Task instructions
If a line in the data below includes the string "easee", please return a copy of it.

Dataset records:
• • • • • • •

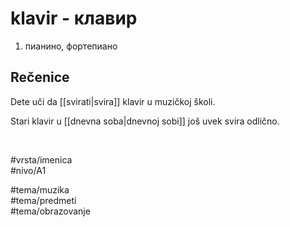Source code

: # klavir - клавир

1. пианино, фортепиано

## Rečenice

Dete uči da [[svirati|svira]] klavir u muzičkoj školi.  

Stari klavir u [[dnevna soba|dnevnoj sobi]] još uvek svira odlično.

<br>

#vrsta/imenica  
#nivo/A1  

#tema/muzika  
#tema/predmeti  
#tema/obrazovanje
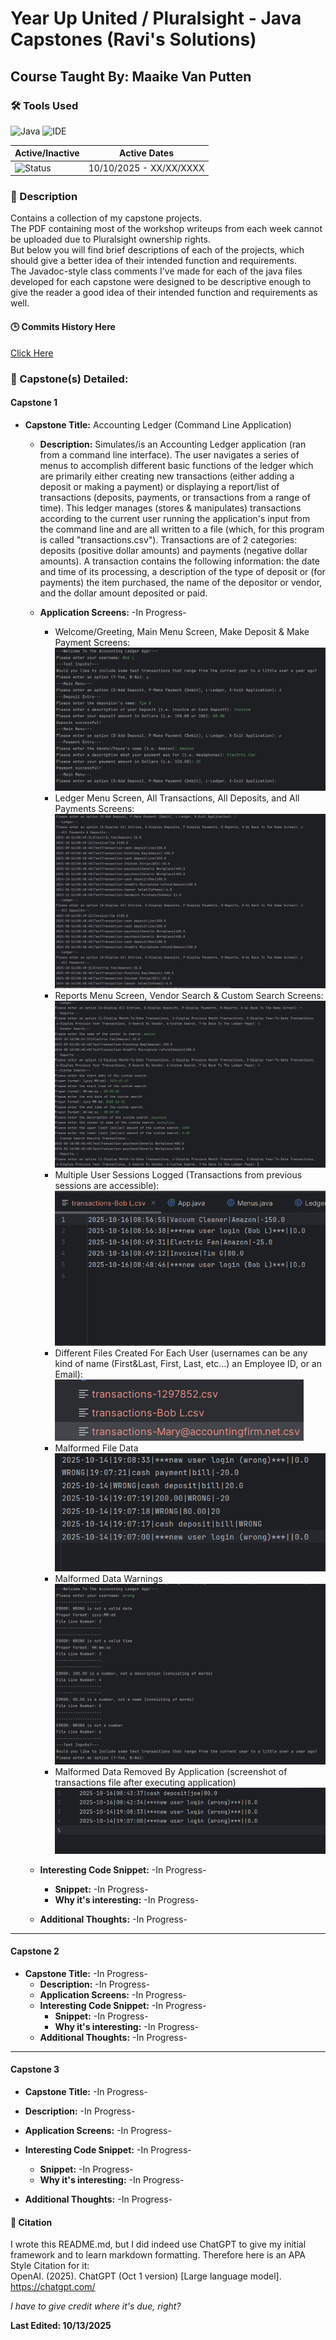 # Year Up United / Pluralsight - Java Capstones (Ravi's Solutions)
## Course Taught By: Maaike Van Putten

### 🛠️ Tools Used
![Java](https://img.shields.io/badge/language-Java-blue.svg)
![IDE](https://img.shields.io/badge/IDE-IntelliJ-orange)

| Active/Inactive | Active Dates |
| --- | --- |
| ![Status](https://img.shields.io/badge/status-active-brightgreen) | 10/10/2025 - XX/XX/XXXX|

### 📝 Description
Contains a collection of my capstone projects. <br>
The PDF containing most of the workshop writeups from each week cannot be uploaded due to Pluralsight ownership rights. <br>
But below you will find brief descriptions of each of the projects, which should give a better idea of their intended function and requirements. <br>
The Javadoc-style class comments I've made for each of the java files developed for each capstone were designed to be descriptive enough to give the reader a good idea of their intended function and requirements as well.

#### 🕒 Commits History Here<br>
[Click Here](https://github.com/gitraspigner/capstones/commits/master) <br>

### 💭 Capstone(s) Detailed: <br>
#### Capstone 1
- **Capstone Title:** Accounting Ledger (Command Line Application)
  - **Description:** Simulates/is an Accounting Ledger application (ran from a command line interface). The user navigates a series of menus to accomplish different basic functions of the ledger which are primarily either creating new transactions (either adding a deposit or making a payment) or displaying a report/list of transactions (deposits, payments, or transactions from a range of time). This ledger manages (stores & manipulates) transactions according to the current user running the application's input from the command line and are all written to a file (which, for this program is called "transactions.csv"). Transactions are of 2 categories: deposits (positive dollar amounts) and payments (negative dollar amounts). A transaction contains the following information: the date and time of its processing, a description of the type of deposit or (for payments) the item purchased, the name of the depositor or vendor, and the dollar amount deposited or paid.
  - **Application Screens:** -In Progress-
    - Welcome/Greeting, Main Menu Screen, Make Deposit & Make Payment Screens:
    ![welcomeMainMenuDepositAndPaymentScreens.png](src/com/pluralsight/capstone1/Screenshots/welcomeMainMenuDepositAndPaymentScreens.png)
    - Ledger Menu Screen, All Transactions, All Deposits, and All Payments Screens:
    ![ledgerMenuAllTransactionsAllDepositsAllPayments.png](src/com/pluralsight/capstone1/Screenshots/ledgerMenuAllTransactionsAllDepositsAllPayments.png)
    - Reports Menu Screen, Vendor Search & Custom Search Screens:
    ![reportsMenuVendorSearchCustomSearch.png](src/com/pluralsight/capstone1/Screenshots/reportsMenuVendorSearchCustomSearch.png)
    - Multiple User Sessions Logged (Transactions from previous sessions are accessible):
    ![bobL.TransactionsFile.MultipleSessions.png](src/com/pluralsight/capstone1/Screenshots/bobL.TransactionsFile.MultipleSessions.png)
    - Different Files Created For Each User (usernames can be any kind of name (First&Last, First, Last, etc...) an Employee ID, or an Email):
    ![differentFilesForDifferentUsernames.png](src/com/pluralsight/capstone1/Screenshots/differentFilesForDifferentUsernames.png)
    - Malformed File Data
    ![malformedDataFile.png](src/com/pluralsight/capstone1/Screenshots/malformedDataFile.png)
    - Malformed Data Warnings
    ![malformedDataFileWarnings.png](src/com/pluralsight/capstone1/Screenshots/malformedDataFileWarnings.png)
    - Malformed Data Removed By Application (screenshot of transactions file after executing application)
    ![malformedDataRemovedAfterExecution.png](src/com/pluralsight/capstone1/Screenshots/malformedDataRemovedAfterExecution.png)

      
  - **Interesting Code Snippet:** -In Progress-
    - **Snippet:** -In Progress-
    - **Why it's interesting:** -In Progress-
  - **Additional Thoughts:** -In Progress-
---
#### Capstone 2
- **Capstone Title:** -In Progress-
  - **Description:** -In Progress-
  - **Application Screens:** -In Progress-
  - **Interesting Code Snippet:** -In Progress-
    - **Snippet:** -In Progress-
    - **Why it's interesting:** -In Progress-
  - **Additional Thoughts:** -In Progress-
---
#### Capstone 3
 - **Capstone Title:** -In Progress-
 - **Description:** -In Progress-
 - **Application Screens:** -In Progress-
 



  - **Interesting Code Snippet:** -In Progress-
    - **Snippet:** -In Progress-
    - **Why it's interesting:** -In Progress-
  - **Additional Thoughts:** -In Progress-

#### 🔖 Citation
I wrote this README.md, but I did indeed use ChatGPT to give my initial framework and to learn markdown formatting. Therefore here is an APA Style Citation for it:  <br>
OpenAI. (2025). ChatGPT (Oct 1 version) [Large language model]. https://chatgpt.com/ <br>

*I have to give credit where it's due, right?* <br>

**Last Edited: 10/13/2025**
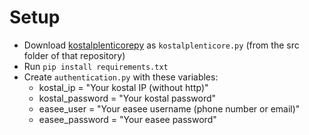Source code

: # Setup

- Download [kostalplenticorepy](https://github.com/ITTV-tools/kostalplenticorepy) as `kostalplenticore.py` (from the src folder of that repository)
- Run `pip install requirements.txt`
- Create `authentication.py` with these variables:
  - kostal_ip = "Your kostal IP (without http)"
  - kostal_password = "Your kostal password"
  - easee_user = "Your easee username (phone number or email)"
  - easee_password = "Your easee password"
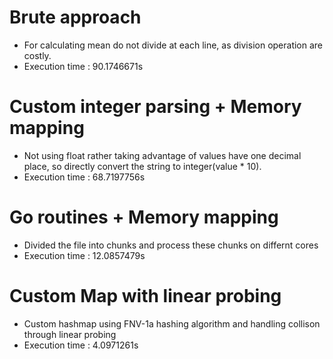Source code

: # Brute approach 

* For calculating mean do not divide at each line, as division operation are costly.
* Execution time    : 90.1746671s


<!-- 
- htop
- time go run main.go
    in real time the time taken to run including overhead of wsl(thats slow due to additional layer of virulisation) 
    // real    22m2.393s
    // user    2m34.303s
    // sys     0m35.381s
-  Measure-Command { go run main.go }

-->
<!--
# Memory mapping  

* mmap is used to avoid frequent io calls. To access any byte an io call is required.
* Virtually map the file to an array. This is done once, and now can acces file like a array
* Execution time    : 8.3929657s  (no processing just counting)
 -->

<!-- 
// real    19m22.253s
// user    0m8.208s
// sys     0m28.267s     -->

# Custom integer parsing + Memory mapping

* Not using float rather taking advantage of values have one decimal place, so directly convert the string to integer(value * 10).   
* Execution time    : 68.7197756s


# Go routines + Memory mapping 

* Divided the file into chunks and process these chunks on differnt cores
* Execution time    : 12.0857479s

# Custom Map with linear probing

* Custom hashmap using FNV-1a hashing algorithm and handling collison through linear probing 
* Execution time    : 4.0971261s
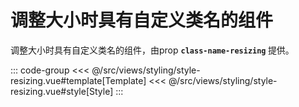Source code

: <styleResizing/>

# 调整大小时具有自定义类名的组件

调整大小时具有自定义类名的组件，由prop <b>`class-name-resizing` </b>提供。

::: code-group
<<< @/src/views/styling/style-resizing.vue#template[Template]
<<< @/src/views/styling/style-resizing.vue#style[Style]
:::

• • • • • • •

Exercise output
  - easee_user = "Your easee username (phone number or email)"
  - easee_password = "Your easee password"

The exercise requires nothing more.